In a major surprise, Australia’s jobless rate remained steady at 5.8% last month. Thousands of part time jobs were created, leading to a sharp, 32,000 rise in the number of people who found work.
The news, from the Australian Bureau of Statistics, flies in the face of market forecasts for a rise of 16,000 or so in the number of jobless and an unemployment rate of 6%.
Instead, the number of unemployed increased by just 800 in the month. A graph of the unemployment rate published with today’s data now has a noticeable flattening at the top, suggesting the rate could be closer to peaking than previously thought.
The ANZ this week estimated the unemployment rate would peak at 7.5%, with the July rate hitting 6.1%, with 18,000 jobs lost. In fact the rate has muddled from 5.7% down to 5.5%, then up to 5.8% since March of this year. Some thought the April figure was caused by the smaller sample used by the ABS since last July, but the old sample size has been restored and the unemployment rate is only up 0.1% from March.
The news will add to suggestions that the economy is better placed than thought, despite this week’s 1.4% slide in retail sales. The trade account did better than forecast in June and the Reserve Bank’s Commodity Price Index for July shows what could be the start of steadying in the sharp fall in commodity returns this year.

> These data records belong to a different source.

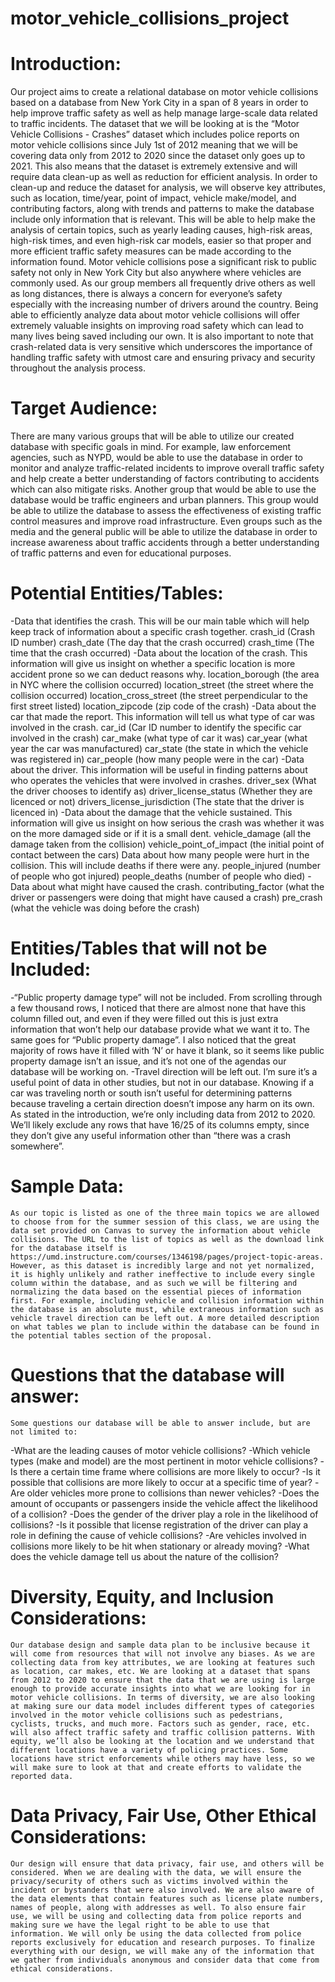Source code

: # motor_vehicle_collisions_project
  # Introduction:
Our project aims to create a relational database on motor vehicle collisions based on a database from New York City in a span of 8 years in order to help improve traffic safety as well as help manage large-scale data related to traffic incidents. The dataset that we will be looking at is the “Motor Vehicle Collisions - Crashes” dataset which includes police reports on motor vehicle collisions since July 1st of 2012 meaning that we will be covering data only from 2012 to 2020 since the dataset only goes up to 2021. This also means that the dataset is extremely extensive and will require data clean-up as well as reduction for efficient analysis. In order to clean-up and reduce the dataset for analysis, we will observe key attributes, such as location, time/year, point of impact, vehicle make/model, and contributing factors, along with trends and patterns to make the database include only information that is relevant. This will be able to help make the analysis of certain topics, such as yearly leading causes, high-risk areas, high-risk times, and even high-risk car models, easier so that proper and more efficient traffic safety measures can be made according to the information found.
	Motor vehicle collisions pose a significant risk to public safety not only in New York City but also anywhere where vehicles are commonly used. As our group members all frequently drive others as well as long distances, there is always a concern for everyone’s safety especially with the increasing number of drivers around the country. Being able to efficiently analyze data about motor vehicle collisions will offer extremely valuable insights on improving road safety which can lead to many lives being saved including our own. It is also important to note that crash-related data is very sensitive which underscores the importance of handling traffic safety with utmost care and ensuring privacy and security throughout the analysis process.

# Target Audience:
There are many various groups that will be able to utilize our created database with specific goals in mind. For example, law enforcement agencies, such as NYPD, would be able to use the database in order to monitor and analyze traffic-related incidents to improve overall traffic safety and help create a better understanding of factors contributing to accidents which can also mitigate risks. Another group that would be able to use the database would be traffic engineers and urban planners. This group would be able to utilize the database to assess the effectiveness of existing traffic control measures and improve road infrastructure. Even groups such as the media and the general public will be able to utilize the database in order to increase awareness about traffic accidents through a better understanding of traffic patterns and even for educational purposes.

# Potential Entities/Tables:
-Data that identifies the crash. This will be our main table which will help keep track of information about a specific crash together.
  crash_id (Crash ID number)
  crash_date (The day that the crash occurred)
  crash_time (The time that the crash occurred)
-Data about the location of the crash. This information will give us insight on whether a specific location is more accident prone so we can deduct reasons why.
  location_borough (the area in NYC where the collision occurred)
  location_street (the street where the collision occurred)
  location_cross_street (the street perpendicular to the first street listed)
  location_zipcode (zip code of the crash)
-Data about the car that made the report. This information will tell us what type of car was involved in the crash.
  car_id (Car ID number to identify the specific car involved in the crash)
  car_make (what type of car it was)
  car_year (what year the car was manufactured)
  car_state (the state in which the vehicle was registered in)
  car_people (how many people were in the car)
-Data about the driver. This information will be useful in finding patterns about who operates the vehicles that were involved in crashes.
  driver_sex (What the driver chooses to identify as)
  driver_license_status (Whether they are licenced or not)
  drivers_license_jurisdiction (The state that the driver is licenced in)
-Data about the damage that the vehicle sustained. This information will give us insight on how serious the crash was whether it was on the more damaged side or if it is a small dent.
  vehicle_damage (all the damage taken from the collision)
  vehicle_point_of_impact (the initial point of contact between the cars)
  Data about how many people were hurt in the collision. This will include deaths if there were any.
  people_injured (number of people who got injured)
  people_deaths (number of people who died)
-Data about what might have caused the crash.
  contributing_factor (what the driver or passengers were doing that might have caused a crash)
  pre_crash (what the vehicle was doing before the crash)

# Entities/Tables that will not be Included:
-“Public property damage type” will not be included.
  From scrolling through a few thousand rows, I noticed that there are almost none that have this column filled out, and even if they were filled out this is just extra information that won’t help      our database provide what we want it to.
  The same goes for “Public property damage”. I also noticed that the great majority of rows have it filled with ‘N’ or have it blank, so it seems like public property damage isn’t an issue, and it’s    not one of the agendas our database will be working on.
-Travel direction will be left out. I’m sure it’s a useful point of data in other studies, but not in our database. Knowing if a car was traveling north or south isn’t useful for determining patterns    because traveling a certain direction doesn’t impose any harm on its own. 
  As stated in the introduction, we’re only including data from 2012 to 2020. 
  We’ll likely exclude any rows that have 16/25 of its columns empty, since they don’t give any useful information other than “there was a crash somewhere”.

# Sample Data:
	As our topic is listed as one of the three main topics we are allowed to choose from for the summer session of this class, we are using the data set provided on Canvas to survey the information about vehicle collisions. The URL to the list of topics as well as the download link for the database itself is https://umd.instructure.com/courses/1346198/pages/project-topic-areas. However, as this dataset is incredibly large and not yet normalized, it is highly unlikely and rather ineffective to include every single column within the database, and as such we will be filtering and normalizing the data based on the essential pieces of information first. For example, including vehicle and collision information within the database is an absolute must, while extraneous information such as vehicle travel direction can be left out. A more detailed description on what tables we plan to include within the database can be found in the potential tables section of the proposal.

# Questions that the database will answer:
	Some questions our database will be able to answer include, but are not limited to: 
-What are the leading causes of motor vehicle collisions?
-Which vehicle types (make and model) are the most pertinent in motor vehicle collisions?
-Is there a certain time frame where collisions are more likely to occur?
-Is it possible that collisions are more likely to occur at a specific time of year?
-Are older vehicles more prone to collisions than newer vehicles?
-Does the amount of occupants or passengers inside the vehicle affect the likelihood of a collision?
-Does the gender of the driver play a role in the likelihood of collisions?
-Is it possible that license registration of the driver can play a role in defining the cause of vehicle collisions?
-Are vehicles involved in collisions more likely to be hit when stationary or already moving?
-What does the vehicle damage tell us about the nature of the collision?

# Diversity, Equity, and Inclusion Considerations:
	Our database design and sample data plan to be inclusive because it will come from resources that will not involve any biases. As we are collecting data from key attributes, we are looking at features such as location, car makes, etc. We are looking at a dataset that spans from 2012 to 2020 to ensure that the data that we are using is large enough to provide accurate insights into what we are looking for in motor vehicle collisions. In terms of diversity, we are also looking at making sure our data model includes different types of categories involved in the motor vehicle collisions such as pedestrians, cyclists, trucks, and much more. Factors such as gender, race, etc. will also affect traffic safety and traffic collision patterns. With equity, we’ll also be looking at the location and we understand that different locations have a variety of policing practices. Some locations have strict enforcements while others may have less, so we will make sure to look at that and create efforts to validate the reported data.
 
# Data Privacy, Fair Use, Other Ethical Considerations:
	Our design will ensure that data privacy, fair use, and others will be considered. When we are dealing with the data, we will ensure the privacy/security of others such as victims involved within the incident or bystanders that were also involved. We are also aware of the data elements that contain features such as license plate numbers, names of people, along with addresses as well. To also ensure fair use, we will be using and collecting data from police reports and making sure we have the legal right to be able to use that information. We will only be using the data collected from police reports exclusively for education and research purposes. To finalize everything with our design, we will make any of the information that we gather from individuals anonymous and consider data that come from ethical considerations. 
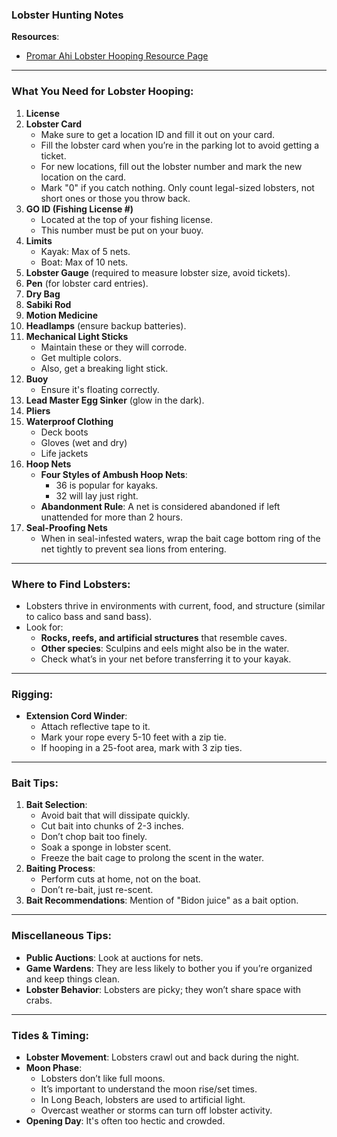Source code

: ### Lobster Hunting Notes

**Resources**:  
- [Promar Ahi Lobster Hooping Resource Page](https://promarahi.com/pages/hooping)

---

### What You Need for Lobster Hooping:

1. **License**
2. **Lobster Card**
   - Make sure to get a location ID and fill it out on your card.
   - Fill the lobster card when you’re in the parking lot to avoid getting a ticket.
   - For new locations, fill out the lobster number and mark the new location on the card.
   - Mark "0" if you catch nothing. Only count legal-sized lobsters, not short ones or those you throw back.
3. **GO ID (Fishing License #)**
   - Located at the top of your fishing license.
   - This number must be put on your buoy.
4. **Limits**
   - Kayak: Max of 5 nets.
   - Boat: Max of 10 nets.
5. **Lobster Gauge** (required to measure lobster size, avoid tickets).
6. **Pen** (for lobster card entries).
7. **Dry Bag**
8. **Sabiki Rod**
9. **Motion Medicine**
10. **Headlamps** (ensure backup batteries).
11. **Mechanical Light Sticks**
    - Maintain these or they will corrode.
    - Get multiple colors.
    - Also, get a breaking light stick.
12. **Buoy**
    - Ensure it's floating correctly.
13. **Lead Master Egg Sinker** (glow in the dark).
14. **Pliers**
15. **Waterproof Clothing**
    - Deck boots
    - Gloves (wet and dry)
    - Life jackets
16. **Hoop Nets**
    - **Four Styles of Ambush Hoop Nets**:
      - 36 is popular for kayaks.
      - 32 will lay just right.
    - **Abandonment Rule**: A net is considered abandoned if left unattended for more than 2 hours.
17. **Seal-Proofing Nets**
    - When in seal-infested waters, wrap the bait cage bottom ring of the net tightly to prevent sea lions from entering.

---

### Where to Find Lobsters:

- Lobsters thrive in environments with current, food, and structure (similar to calico bass and sand bass).
- Look for:
  - **Rocks, reefs, and artificial structures** that resemble caves.
  - **Other species**: Sculpins and eels might also be in the water.
  - Check what’s in your net before transferring it to your kayak.

---

### Rigging:

- **Extension Cord Winder**:
  - Attach reflective tape to it.
  - Mark your rope every 5-10 feet with a zip tie.
  - If hooping in a 25-foot area, mark with 3 zip ties.
  
---

### Bait Tips:

1. **Bait Selection**:
   - Avoid bait that will dissipate quickly.
   - Cut bait into chunks of 2-3 inches.
   - Don’t chop bait too finely.
   - Soak a sponge in lobster scent.
   - Freeze the bait cage to prolong the scent in the water.
2. **Baiting Process**:
   - Perform cuts at home, not on the boat.
   - Don’t re-bait, just re-scent.
3. **Bait Recommendations**: Mention of "Bidon juice" as a bait option.

---

### Miscellaneous Tips:

- **Public Auctions**: Look at auctions for nets.
- **Game Wardens**: They are less likely to bother you if you’re organized and keep things clean.
- **Lobster Behavior**: Lobsters are picky; they won’t share space with crabs.

---

### Tides & Timing:

- **Lobster Movement**: Lobsters crawl out and back during the night.
- **Moon Phase**:
   - Lobsters don’t like full moons.
   - It’s important to understand the moon rise/set times.
   - In Long Beach, lobsters are used to artificial light.
   - Overcast weather or storms can turn off lobster activity.
- **Opening Day**: It's often too hectic and crowded.
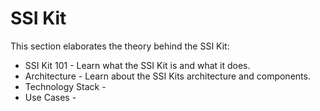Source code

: # SSI Kit

This section elaborates the theory behind the SSI Kit:

* SSI Kit 101 - Learn what the SSI Kit is and what it does.
* Architecture - Learn about the SSI Kits architecture and components.&#x20;
* Technology Stack -&#x20;
* Use Cases -&#x20;
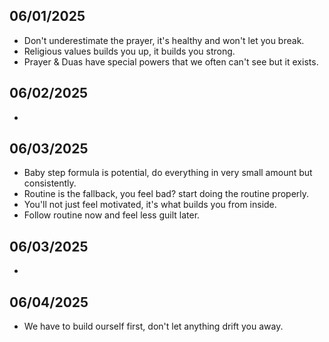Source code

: ## 06/01/2025
- Don't underestimate the prayer, it's healthy and won't let you break.
- Religious values builds you up, it builds you strong.
- Prayer & Duas have special powers that we often can't see but it exists.

## 06/02/2025
- 

## 06/03/2025
- Baby step formula is potential, do everything in very small amount but consistently.
- Routine is the fallback, you feel bad? start doing the routine properly.
- You'll not just feel motivated, it's what builds you from inside.
- Follow routine now and feel less guilt later.

## 06/03/2025
- 

## 06/04/2025
- We have to build ourself first, don't let anything drift you away.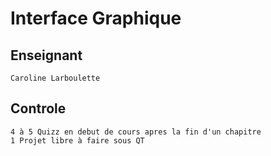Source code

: # Interface Graphique
## Enseignant
    Caroline Larboulette
## Controle
    4 à 5 Quizz en debut de cours apres la fin d'un chapitre
    1 Projet libre à faire sous QT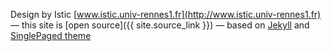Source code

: 

Design by Istic [www.istic.univ-rennes1.fr](http://www.istic.univ-rennes1.fr)
&mdash;
this site is [open source]({{ site.source_link }})
&mdash;
based on [Jekyll](https://jekyllrb.com/) and [SinglePaged theme](https://github.com/t413/SinglePaged)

Some commentators will speculate that the news brings a rate rise closer from the RBA, but the improvement last month would have to be sustained for several months.
The ABS said full time employment “increased by 32,200 to 10,793,600. Full-time employment decreased by 16,000 to 7,590,400 and part-time employment increased by 48,200 to 3,203,200.”
That figure for part time work is by far the highest every recorded and the first time it has been over 3 million positions. In fact the number of part time jobs has been running at record levels for the past four months as more employers switch workers to less than full time work rather than sack them.
The number of people employed at 10,793,600 last month was the highest since last February when it was 10.805 million.
The ABS said that unemployment “increased by 800 to 664,100. The number of persons looking for full-time work decreased by 4,800 to 495,900 and the number of persons looking for part-time work increased by 5,600 to 168,200.”
And the unemployment rate “remained steady at 5.8%. The male unemployment rate increased 0.1 percentage point to 6.2%, and the female unemployment rate decreased 0.1 percentage point to 5.3%.”
The ABS also, published a national set of figures for the number of hours worked which showed a small fall in July after a rise in June.